For the data below, report how many lines contain the string "StatelessWidget" and write nothing more.

=== Begin Enclosure ===

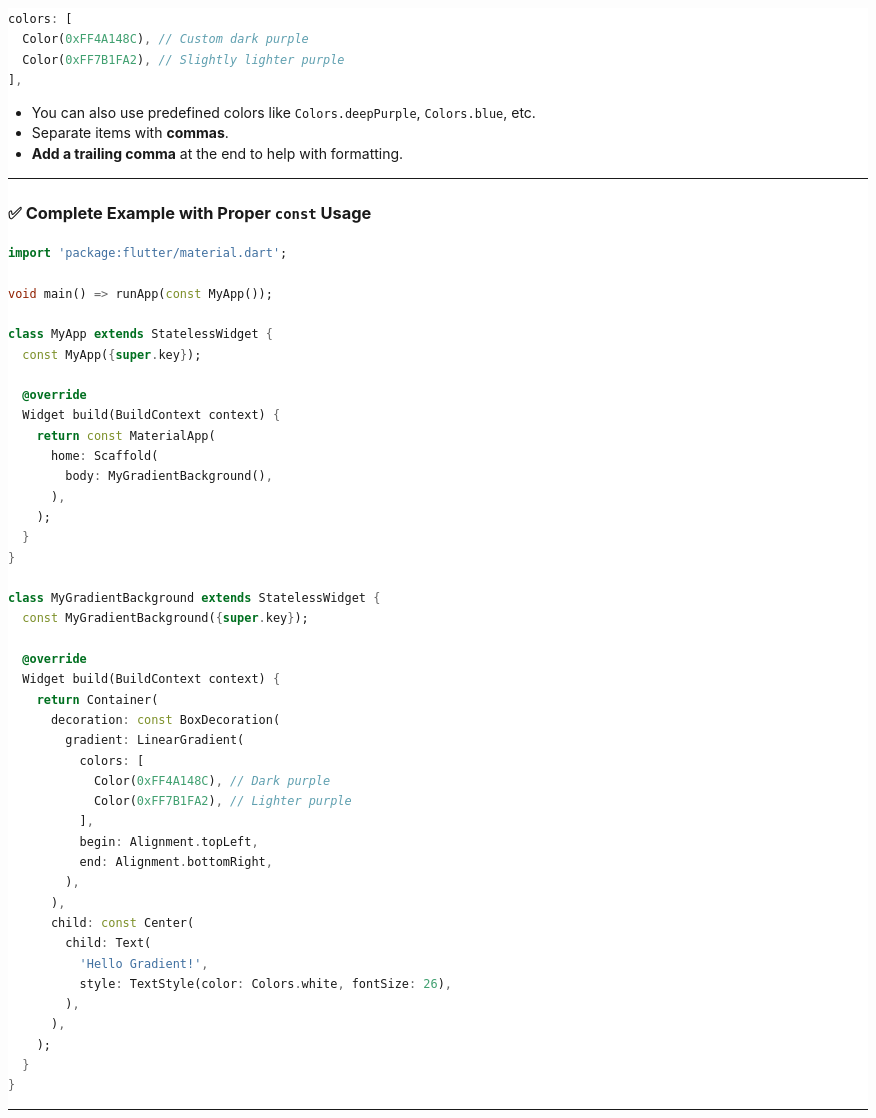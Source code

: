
 ```dart
colors: [
  Color(0xFF4A148C), // Custom dark purple
  Color(0xFF7B1FA2), // Slightly lighter purple
],
```

- You can also use predefined colors like `Colors.deepPurple`, `Colors.blue`, etc.
- Separate items with **commas**.
- **Add a trailing comma** at the end to help with formatting.

---

### ✅ Complete Example with Proper `const` Usage

```dart
import 'package:flutter/material.dart';

void main() => runApp(const MyApp());

class MyApp extends StatelessWidget {
  const MyApp({super.key});

  @override
  Widget build(BuildContext context) {
    return const MaterialApp(
      home: Scaffold(
        body: MyGradientBackground(),
      ),
    );
  }
}

class MyGradientBackground extends StatelessWidget {
  const MyGradientBackground({super.key});

  @override
  Widget build(BuildContext context) {
    return Container(
      decoration: const BoxDecoration(
        gradient: LinearGradient(
          colors: [
            Color(0xFF4A148C), // Dark purple
            Color(0xFF7B1FA2), // Lighter purple
          ],
          begin: Alignment.topLeft,
          end: Alignment.bottomRight,
        ),
      ),
      child: const Center(
        child: Text(
          'Hello Gradient!',
          style: TextStyle(color: Colors.white, fontSize: 26),
        ),
      ),
    );
  }
}
```

---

=== End Enclosure ===

Answer below: 2